**WHAT IS REQUIRED**: Within the material below, how many lines carry the word "للساعات"? Answer with a single number.

╭──

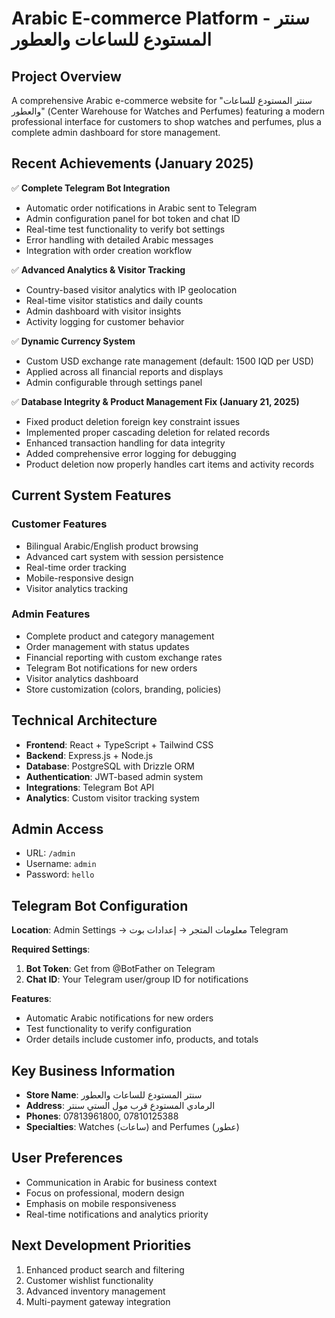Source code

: # Arabic E-commerce Platform - سنتر المستودع للساعات والعطور

## Project Overview
A comprehensive Arabic e-commerce website for "سنتر المستودع للساعات والعطور" (Center Warehouse for Watches and Perfumes) featuring a modern professional interface for customers to shop watches and perfumes, plus a complete admin dashboard for store management.

## Recent Achievements (January 2025)
✅ **Complete Telegram Bot Integration**
- Automatic order notifications in Arabic sent to Telegram
- Admin configuration panel for bot token and chat ID
- Real-time test functionality to verify bot settings
- Error handling with detailed Arabic messages
- Integration with order creation workflow

✅ **Advanced Analytics & Visitor Tracking**
- Country-based visitor analytics with IP geolocation
- Real-time visitor statistics and daily counts
- Admin dashboard with visitor insights
- Activity logging for customer behavior

✅ **Dynamic Currency System**
- Custom USD exchange rate management (default: 1500 IQD per USD)
- Applied across all financial reports and displays
- Admin configurable through settings panel

✅ **Database Integrity & Product Management Fix (January 21, 2025)**
- Fixed product deletion foreign key constraint issues
- Implemented proper cascading deletion for related records
- Enhanced transaction handling for data integrity
- Added comprehensive error logging for debugging
- Product deletion now properly handles cart items and activity records

## Current System Features

### Customer Features
- Bilingual Arabic/English product browsing
- Advanced cart system with session persistence
- Real-time order tracking
- Mobile-responsive design
- Visitor analytics tracking

### Admin Features
- Complete product and category management
- Order management with status updates
- Financial reporting with custom exchange rates
- Telegram Bot notifications for new orders
- Visitor analytics dashboard
- Store customization (colors, branding, policies)

## Technical Architecture
- **Frontend**: React + TypeScript + Tailwind CSS
- **Backend**: Express.js + Node.js
- **Database**: PostgreSQL with Drizzle ORM
- **Authentication**: JWT-based admin system
- **Integrations**: Telegram Bot API
- **Analytics**: Custom visitor tracking system

## Admin Access
- URL: `/admin`
- Username: `admin`
- Password: `hello`

## Telegram Bot Configuration
**Location**: Admin Settings → معلومات المتجر → إعدادات بوت Telegram

**Required Settings**:
1. **Bot Token**: Get from @BotFather on Telegram
2. **Chat ID**: Your Telegram user/group ID for notifications

**Features**:
- Automatic Arabic notifications for new orders
- Test functionality to verify configuration
- Order details include customer info, products, and totals

## Key Business Information
- **Store Name**: سنتر المستودع للساعات والعطور
- **Address**: الرمادي المستودع قرب مول الستي سنتر
- **Phones**: 07813961800, 07810125388
- **Specialties**: Watches (ساعات) and Perfumes (عطور)

## User Preferences
- Communication in Arabic for business context
- Focus on professional, modern design
- Emphasis on mobile responsiveness
- Real-time notifications and analytics priority

## Next Development Priorities
1. Enhanced product search and filtering
2. Customer wishlist functionality
3. Advanced inventory management
4. Multi-payment gateway integration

╰──

**SOLUTION TO THE PROBLEM**: 3